TASK PROMPT -> Leave every entry as it is and write the data out in full.

RECORDS FOR THE EXERCISE Start Marker

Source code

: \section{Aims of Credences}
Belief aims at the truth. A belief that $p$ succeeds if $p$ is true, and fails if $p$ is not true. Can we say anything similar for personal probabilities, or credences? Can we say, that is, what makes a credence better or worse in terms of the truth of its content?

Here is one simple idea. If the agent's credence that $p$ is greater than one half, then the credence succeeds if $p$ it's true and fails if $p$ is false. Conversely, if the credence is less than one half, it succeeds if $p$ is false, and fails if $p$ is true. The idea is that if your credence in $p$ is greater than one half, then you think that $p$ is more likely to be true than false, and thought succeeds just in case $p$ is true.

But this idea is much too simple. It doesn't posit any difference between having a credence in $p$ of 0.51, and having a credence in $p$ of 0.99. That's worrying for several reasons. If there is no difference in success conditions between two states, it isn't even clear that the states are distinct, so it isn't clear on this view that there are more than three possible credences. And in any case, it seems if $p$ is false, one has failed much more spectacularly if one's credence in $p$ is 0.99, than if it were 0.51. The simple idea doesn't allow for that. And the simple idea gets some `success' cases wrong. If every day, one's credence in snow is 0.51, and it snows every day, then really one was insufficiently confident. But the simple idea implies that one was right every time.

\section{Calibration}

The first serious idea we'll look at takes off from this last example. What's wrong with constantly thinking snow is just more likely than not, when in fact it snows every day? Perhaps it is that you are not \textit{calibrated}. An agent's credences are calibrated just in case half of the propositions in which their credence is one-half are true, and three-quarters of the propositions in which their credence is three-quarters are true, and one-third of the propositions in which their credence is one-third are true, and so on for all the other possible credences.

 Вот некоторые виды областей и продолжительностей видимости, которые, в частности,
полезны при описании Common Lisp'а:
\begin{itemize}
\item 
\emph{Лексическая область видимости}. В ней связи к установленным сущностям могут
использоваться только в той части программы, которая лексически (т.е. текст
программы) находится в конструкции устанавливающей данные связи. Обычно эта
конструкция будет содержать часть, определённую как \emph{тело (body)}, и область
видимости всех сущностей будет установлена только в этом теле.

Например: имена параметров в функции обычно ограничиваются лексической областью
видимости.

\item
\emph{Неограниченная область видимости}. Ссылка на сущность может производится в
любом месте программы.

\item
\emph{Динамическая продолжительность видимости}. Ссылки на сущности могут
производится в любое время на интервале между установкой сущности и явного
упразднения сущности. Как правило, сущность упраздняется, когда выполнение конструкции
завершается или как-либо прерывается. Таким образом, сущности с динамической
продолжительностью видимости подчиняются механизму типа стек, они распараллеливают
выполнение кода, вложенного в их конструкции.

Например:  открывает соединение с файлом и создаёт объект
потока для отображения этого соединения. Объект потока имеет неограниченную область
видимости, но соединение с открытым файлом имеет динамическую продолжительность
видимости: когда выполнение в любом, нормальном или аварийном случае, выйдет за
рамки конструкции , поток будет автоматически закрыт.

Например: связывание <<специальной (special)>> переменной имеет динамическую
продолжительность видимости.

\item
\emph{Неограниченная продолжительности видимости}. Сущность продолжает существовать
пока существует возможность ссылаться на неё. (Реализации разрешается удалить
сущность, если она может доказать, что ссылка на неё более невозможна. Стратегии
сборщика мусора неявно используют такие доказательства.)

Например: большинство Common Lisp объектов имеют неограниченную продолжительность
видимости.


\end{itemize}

RECORDS FOR THE EXERCISE End Marker

RESULT BELOW ->
Source code

: \section{Aims of Credences}
Belief aims at the truth. A belief that $p$ succeeds if $p$ is true, and fails if $p$ is not true. Can we say anything similar for personal probabilities, or credences? Can we say, that is, what makes a credence better or worse in terms of the truth of its content?

Here is one simple idea. If the agent's credence that $p$ is greater than one half, then the credence succeeds if $p$ it's true and fails if $p$ is false. Conversely, if the credence is less than one half, it succeeds if $p$ is false, and fails if $p$ is true. The idea is that if your credence in $p$ is greater than one half, then you think that $p$ is more likely to be true than false, and thought succeeds just in case $p$ is true.

But this idea is much too simple. It doesn't posit any difference between having a credence in $p$ of 0.51, and having a credence in $p$ of 0.99. That's worrying for several reasons. If there is no difference in success conditions between two states, it isn't even clear that the states are distinct, so it isn't clear on this view that there are more than three possible credences. And in any case, it seems if $p$ is false, one has failed much more spectacularly if one's credence in $p$ is 0.99, than if it were 0.51. The simple idea doesn't allow for that. And the simple idea gets some `success' cases wrong. If every day, one's credence in snow is 0.51, and it snows every day, then really one was insufficiently confident. But the simple idea implies that one was right every time.

\section{Calibration}

The first serious idea we'll look at takes off from this last example. What's wrong with constantly thinking snow is just more likely than not, when in fact it snows every day? Perhaps it is that you are not \textit{calibrated}. An agent's credences are calibrated just in case half of the propositions in which their credence is one-half are true, and three-quarters of the propositions in which their credence is three-quarters are true, and one-third of the propositions in which their credence is one-third are true, and so on for all the other possible credences.

 Вот некоторые виды областей и продолжительностей видимости, которые, в частности,
полезны при описании Common Lisp'а:
\begin{itemize}
\item 
\emph{Лексическая область видимости}. В ней связи к установленным сущностям могут
использоваться только в той части программы, которая лексически (т.е. текст
программы) находится в конструкции устанавливающей данные связи. Обычно эта
конструкция будет содержать часть, определённую как \emph{тело (body)}, и область
видимости всех сущностей будет установлена только в этом теле.

Например: имена параметров в функции обычно ограничиваются лексической областью
видимости.

\item
\emph{Неограниченная область видимости}. Ссылка на сущность может производится в
любом месте программы.

\item
\emph{Динамическая продолжительность видимости}. Ссылки на сущности могут
производится в любое время на интервале между установкой сущности и явного
упразднения сущности. Как правило, сущность упраздняется, когда выполнение конструкции
завершается или как-либо прерывается. Таким образом, сущности с динамической
продолжительностью видимости подчиняются механизму типа стек, они распараллеливают
выполнение кода, вложенного в их конструкции.

Например:  открывает соединение с файлом и создаёт объект
потока для отображения этого соединения. Объект потока имеет неограниченную область
видимости, но соединение с открытым файлом имеет динамическую продолжительность
видимости: когда выполнение в любом, нормальном или аварийном случае, выйдет за
рамки конструкции , поток будет автоматически закрыт.

Например: связывание <<специальной (special)>> переменной имеет динамическую
продолжительность видимости.

\item
\emph{Неограниченная продолжительности видимости}. Сущность продолжает существовать
пока существует возможность ссылаться на неё. (Реализации разрешается удалить
сущность, если она может доказать, что ссылка на неё более невозможна. Стратегии
сборщика мусора неявно используют такие доказательства.)

Например: большинство Common Lisp объектов имеют неограниченную продолжительность
видимости.


\end{itemize}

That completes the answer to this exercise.